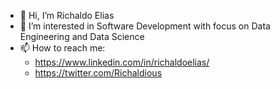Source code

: - 👋 Hi, I’m Richaldo Elias
- 👀 I’m interested in Software Development with focus on Data Engineering and Data Science
- 📫 How to reach me:
  - https://www.linkedin.com/in/richaldoelias/
  - https://twitter.com/Richaldious

<!---
Richaldious/Richaldious is a ✨ special ✨ repository because its `README.md` (this file) appears on your GitHub profile.
You can click the Preview link to take a look at your changes.
--->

WORK TASK →
A verbatim copy of all the records, minus the pictures, is the expected answer.

EXPECTED ANSWER →
Source code

: - 👋 Hi, I’m Richaldo Elias
- 👀 I’m interested in Software Development with focus on Data Engineering and Data Science
- 📫 How to reach me:
  - https://www.linkedin.com/in/richaldoelias/
  - https://twitter.com/Richaldious

<!---
Richaldious/Richaldious is a ✨ special ✨ repository because its `README.md` (this file) appears on your GitHub profile.
You can click the Preview link to take a look at your changes.
--->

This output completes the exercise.